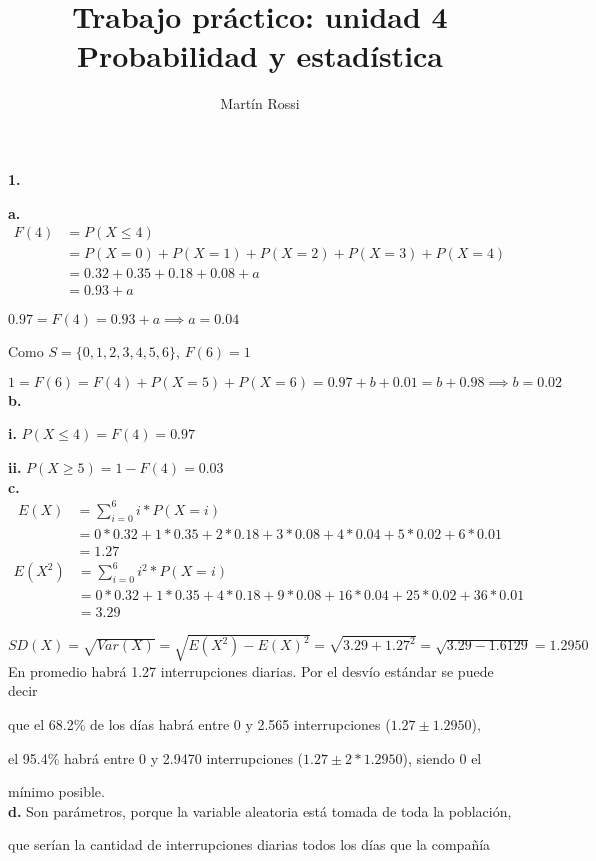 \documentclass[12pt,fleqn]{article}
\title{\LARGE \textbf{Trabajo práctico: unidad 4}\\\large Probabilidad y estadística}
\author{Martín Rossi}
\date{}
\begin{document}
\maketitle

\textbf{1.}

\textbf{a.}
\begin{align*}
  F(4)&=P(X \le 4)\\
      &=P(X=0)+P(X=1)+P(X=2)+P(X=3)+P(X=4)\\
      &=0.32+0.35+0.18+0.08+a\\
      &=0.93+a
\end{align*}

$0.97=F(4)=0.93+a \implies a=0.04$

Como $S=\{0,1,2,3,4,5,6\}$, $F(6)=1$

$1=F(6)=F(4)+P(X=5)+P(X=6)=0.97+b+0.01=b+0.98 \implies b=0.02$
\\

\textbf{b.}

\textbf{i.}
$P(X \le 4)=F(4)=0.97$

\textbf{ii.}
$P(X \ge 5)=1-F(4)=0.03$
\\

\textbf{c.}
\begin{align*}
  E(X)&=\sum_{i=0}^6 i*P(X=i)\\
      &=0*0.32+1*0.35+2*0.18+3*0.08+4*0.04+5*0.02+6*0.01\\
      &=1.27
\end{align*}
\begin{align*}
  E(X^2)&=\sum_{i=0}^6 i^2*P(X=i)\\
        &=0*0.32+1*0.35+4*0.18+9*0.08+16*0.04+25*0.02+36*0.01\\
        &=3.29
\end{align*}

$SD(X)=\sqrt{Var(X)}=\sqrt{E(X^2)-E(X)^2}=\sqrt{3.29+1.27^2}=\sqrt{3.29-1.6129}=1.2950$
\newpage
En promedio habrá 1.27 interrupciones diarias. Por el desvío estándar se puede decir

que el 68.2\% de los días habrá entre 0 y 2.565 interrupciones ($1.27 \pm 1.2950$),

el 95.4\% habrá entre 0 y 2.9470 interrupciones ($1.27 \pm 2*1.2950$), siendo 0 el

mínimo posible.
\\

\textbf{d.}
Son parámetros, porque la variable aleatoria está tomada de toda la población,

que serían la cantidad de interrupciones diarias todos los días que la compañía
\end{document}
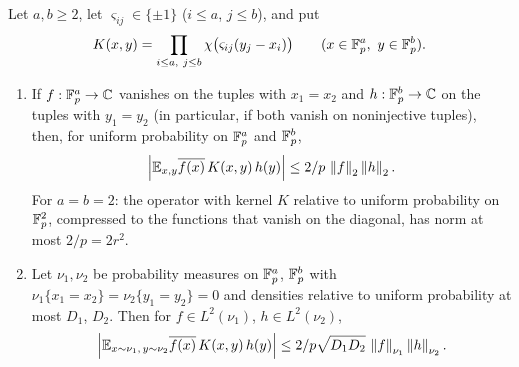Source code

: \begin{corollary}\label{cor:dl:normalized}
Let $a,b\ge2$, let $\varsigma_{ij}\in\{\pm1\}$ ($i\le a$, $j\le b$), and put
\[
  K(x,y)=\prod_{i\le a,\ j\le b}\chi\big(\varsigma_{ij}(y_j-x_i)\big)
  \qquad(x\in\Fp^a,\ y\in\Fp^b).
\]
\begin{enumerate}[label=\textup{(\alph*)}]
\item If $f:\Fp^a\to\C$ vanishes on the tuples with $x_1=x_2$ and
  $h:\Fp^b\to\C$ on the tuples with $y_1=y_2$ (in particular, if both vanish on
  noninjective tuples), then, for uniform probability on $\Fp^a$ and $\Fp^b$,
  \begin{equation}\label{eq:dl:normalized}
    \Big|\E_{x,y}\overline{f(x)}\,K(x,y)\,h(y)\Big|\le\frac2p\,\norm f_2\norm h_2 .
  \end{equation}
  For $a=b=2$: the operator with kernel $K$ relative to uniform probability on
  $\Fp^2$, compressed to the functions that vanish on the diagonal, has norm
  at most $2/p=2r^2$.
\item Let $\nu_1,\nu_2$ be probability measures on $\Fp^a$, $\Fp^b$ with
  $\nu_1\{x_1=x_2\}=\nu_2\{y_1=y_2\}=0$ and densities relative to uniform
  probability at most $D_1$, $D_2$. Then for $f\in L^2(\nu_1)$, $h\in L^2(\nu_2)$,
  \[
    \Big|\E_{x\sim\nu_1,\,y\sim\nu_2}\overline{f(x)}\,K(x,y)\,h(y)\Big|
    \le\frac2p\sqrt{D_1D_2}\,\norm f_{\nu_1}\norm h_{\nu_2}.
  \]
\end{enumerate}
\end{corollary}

============================================================

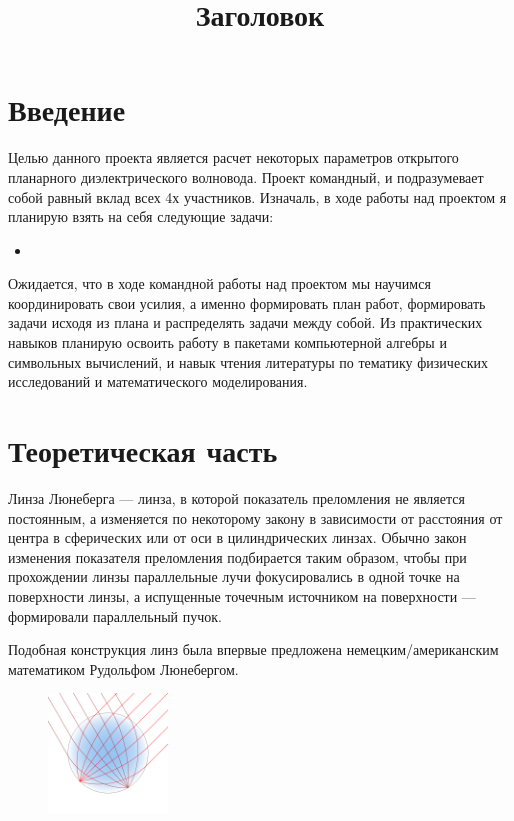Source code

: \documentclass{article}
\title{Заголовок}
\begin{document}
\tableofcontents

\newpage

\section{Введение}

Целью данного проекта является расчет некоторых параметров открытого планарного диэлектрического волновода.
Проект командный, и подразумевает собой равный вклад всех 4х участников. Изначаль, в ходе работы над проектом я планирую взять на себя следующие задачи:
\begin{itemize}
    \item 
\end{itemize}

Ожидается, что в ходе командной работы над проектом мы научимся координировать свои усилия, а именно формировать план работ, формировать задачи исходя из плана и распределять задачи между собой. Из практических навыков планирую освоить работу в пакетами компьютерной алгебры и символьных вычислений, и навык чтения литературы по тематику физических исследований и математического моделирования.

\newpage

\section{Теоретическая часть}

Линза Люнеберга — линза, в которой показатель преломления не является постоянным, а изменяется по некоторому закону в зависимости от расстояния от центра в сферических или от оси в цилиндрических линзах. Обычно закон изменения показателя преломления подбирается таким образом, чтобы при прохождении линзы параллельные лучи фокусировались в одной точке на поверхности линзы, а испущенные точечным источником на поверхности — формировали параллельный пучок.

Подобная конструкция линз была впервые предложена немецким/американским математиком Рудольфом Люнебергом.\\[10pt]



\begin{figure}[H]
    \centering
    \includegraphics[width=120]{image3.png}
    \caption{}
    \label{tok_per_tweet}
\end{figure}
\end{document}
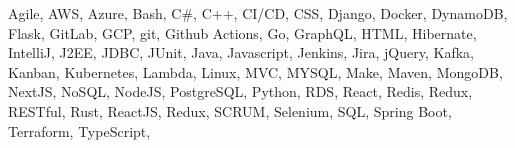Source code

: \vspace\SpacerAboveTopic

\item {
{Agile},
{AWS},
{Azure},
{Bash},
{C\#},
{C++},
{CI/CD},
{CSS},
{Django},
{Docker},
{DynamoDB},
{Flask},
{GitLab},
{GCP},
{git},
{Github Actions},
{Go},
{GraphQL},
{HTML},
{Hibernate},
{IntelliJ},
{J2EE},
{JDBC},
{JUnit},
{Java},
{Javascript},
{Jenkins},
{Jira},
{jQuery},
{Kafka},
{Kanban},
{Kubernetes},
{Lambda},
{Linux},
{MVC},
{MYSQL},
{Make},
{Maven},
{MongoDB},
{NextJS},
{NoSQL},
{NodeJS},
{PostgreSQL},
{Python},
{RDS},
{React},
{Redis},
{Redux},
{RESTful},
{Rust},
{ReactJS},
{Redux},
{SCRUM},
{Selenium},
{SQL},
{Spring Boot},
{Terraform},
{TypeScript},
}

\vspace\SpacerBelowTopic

============================================================

• Problem description
When a line among the entries contains "begin", pull that line out.

• Exercise output
\begin{document}
\begin{align*}
\begin{align*}
\begin{align*}
: \begin{corollary}\label{cor:dl:normalized}
\begin{enumerate}[label=\textup{(\alph*)}]
  \begin{equation}\label{eq:dl:normalized}
\begin{document}
\begin{itemize}
\begin{figure}[H]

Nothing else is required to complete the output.